» **Work item**
From the entries below, gather every line containing the string "袖手旁观".

= Beginning of Section =

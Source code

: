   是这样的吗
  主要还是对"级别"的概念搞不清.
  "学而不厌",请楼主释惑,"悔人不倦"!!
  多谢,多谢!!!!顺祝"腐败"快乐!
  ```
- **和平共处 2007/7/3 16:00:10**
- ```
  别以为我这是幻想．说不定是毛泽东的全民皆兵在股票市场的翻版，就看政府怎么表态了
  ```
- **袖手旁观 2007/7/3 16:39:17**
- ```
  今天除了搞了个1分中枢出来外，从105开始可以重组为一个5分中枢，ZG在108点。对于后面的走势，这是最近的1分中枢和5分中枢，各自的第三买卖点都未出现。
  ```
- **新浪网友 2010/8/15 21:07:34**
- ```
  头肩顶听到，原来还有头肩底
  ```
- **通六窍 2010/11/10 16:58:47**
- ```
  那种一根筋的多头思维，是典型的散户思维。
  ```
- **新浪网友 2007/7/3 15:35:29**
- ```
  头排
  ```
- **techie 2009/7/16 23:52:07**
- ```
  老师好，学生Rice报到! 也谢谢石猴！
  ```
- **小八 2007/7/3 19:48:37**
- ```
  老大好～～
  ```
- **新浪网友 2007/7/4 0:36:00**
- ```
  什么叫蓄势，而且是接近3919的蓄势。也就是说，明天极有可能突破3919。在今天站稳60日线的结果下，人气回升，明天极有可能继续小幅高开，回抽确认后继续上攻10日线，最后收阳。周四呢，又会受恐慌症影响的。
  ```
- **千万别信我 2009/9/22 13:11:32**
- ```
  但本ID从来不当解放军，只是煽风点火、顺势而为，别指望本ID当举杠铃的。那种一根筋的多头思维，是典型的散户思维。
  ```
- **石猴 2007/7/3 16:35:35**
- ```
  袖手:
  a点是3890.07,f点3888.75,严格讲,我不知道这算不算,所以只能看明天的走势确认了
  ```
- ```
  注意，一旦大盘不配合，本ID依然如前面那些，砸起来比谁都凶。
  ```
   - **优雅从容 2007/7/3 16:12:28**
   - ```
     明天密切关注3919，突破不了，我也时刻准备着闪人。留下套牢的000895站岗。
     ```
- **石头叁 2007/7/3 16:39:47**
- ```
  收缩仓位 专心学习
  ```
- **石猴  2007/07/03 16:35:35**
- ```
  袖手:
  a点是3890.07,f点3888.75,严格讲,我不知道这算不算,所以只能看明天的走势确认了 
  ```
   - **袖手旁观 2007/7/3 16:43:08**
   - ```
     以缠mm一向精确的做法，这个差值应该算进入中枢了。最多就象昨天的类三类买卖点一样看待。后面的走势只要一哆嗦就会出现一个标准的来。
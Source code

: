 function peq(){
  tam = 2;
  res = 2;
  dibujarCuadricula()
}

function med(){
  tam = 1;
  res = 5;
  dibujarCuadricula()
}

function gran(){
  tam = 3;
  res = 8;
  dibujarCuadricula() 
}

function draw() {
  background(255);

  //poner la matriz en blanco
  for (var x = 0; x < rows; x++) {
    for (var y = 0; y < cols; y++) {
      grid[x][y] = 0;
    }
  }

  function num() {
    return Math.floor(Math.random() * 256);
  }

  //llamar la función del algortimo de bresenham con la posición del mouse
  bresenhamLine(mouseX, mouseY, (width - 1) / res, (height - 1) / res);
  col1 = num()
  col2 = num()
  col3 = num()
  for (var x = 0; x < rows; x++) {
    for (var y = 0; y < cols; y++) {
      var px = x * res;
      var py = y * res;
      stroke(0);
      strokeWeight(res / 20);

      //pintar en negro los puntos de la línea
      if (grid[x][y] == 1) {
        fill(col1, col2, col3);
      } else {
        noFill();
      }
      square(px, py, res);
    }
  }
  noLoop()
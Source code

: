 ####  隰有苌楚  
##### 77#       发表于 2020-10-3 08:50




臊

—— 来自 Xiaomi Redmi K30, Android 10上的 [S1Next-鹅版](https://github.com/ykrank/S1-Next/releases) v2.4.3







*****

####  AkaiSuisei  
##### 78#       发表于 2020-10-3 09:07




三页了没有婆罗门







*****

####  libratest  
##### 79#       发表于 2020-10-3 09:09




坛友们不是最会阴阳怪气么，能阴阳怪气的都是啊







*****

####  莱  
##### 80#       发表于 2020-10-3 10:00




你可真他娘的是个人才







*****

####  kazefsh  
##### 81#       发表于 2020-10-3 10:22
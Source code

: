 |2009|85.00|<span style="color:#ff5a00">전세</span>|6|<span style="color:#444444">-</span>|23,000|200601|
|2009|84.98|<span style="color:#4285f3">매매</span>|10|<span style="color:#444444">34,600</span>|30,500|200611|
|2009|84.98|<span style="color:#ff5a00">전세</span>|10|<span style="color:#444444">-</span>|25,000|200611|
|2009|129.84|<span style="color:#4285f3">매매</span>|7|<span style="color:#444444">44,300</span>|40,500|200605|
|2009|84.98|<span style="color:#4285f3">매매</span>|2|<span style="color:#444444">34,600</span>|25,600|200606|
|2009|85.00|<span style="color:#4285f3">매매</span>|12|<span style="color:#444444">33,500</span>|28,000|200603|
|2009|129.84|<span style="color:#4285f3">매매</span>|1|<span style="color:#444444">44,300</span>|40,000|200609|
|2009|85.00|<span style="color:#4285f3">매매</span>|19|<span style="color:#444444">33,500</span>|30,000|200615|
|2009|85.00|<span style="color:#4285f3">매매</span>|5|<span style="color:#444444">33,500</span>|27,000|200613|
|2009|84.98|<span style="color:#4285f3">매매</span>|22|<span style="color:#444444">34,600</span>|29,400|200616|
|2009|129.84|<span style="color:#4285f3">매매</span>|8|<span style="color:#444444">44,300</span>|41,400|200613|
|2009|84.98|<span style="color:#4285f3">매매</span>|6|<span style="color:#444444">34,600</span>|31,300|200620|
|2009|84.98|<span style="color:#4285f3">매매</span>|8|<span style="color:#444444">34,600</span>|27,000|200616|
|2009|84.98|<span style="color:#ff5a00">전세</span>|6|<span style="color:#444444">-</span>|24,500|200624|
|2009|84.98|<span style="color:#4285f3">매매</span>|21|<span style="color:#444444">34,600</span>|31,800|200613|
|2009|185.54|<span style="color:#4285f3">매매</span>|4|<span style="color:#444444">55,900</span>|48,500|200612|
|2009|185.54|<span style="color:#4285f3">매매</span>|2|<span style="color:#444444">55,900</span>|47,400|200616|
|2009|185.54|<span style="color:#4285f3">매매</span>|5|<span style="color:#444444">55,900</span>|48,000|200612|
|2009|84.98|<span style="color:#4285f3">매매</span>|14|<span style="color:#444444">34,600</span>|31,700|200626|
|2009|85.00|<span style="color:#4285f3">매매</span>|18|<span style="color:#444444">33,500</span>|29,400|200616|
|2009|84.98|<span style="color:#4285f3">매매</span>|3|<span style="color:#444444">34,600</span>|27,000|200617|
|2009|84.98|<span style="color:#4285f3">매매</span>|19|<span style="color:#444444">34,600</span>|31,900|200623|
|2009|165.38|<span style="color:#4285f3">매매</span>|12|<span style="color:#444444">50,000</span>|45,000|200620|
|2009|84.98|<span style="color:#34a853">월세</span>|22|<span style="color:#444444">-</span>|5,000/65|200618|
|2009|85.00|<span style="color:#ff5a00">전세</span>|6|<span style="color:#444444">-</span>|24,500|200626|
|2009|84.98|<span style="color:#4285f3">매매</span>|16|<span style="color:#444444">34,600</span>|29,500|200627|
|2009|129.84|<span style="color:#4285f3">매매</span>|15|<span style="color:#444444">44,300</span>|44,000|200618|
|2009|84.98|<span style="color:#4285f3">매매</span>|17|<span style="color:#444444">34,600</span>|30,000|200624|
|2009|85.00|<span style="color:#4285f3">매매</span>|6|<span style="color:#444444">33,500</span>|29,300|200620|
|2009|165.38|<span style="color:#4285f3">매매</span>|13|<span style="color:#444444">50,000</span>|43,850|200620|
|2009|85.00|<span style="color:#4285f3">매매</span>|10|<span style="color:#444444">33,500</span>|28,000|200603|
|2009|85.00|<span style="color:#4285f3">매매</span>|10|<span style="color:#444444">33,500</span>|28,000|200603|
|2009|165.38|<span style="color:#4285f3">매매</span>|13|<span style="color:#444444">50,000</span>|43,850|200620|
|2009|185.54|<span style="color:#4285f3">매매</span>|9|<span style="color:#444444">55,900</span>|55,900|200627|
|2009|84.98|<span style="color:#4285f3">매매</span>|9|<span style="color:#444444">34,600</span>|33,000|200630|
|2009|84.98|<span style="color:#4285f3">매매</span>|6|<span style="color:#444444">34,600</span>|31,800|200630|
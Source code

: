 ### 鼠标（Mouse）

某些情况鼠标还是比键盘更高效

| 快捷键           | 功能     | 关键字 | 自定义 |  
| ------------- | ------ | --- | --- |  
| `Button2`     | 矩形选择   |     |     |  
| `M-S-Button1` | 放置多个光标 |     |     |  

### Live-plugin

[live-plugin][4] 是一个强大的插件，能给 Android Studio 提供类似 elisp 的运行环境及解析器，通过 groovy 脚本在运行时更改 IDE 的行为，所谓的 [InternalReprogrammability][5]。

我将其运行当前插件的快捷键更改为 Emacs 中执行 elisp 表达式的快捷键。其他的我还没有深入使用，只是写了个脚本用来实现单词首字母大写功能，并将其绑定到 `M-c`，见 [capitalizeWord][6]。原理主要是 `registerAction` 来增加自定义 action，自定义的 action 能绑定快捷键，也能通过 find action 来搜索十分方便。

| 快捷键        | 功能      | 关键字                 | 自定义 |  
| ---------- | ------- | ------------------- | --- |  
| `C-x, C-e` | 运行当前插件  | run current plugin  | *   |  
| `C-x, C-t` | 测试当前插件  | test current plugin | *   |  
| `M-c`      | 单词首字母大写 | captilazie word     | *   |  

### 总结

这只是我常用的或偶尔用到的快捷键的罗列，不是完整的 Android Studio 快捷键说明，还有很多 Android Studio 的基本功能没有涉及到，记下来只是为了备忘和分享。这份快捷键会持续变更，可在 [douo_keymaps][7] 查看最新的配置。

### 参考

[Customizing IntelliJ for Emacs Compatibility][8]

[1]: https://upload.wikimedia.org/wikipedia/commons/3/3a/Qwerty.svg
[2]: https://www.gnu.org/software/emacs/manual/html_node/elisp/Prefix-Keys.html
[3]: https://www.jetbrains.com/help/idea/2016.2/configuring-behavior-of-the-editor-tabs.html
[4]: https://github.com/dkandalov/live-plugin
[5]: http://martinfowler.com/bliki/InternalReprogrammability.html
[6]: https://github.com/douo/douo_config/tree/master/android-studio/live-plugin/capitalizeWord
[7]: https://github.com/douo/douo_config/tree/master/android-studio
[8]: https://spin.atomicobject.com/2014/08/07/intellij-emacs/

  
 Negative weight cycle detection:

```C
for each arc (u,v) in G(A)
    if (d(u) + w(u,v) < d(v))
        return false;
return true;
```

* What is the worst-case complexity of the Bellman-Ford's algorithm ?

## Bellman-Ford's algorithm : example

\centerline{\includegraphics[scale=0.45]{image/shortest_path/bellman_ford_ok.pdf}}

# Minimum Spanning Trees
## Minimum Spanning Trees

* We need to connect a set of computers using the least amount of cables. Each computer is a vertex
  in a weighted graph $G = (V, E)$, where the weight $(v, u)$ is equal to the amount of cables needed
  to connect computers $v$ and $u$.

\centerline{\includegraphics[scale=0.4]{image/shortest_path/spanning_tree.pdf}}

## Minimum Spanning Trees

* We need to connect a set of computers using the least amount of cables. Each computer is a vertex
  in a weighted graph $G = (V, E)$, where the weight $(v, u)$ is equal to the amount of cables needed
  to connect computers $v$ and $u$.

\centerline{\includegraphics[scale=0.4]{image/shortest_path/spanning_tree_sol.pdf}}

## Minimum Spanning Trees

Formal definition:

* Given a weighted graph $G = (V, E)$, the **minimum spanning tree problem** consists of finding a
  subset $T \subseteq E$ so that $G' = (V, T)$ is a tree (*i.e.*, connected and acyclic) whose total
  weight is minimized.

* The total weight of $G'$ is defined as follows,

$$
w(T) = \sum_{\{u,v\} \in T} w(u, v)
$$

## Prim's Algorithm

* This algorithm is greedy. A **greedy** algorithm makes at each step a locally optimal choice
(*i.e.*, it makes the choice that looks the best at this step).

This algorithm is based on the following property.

= End of Section =

» **Your solution**
- **袖手旁观 2007/7/3 16:39:17**
   - **袖手旁观 2007/7/3 16:43:08**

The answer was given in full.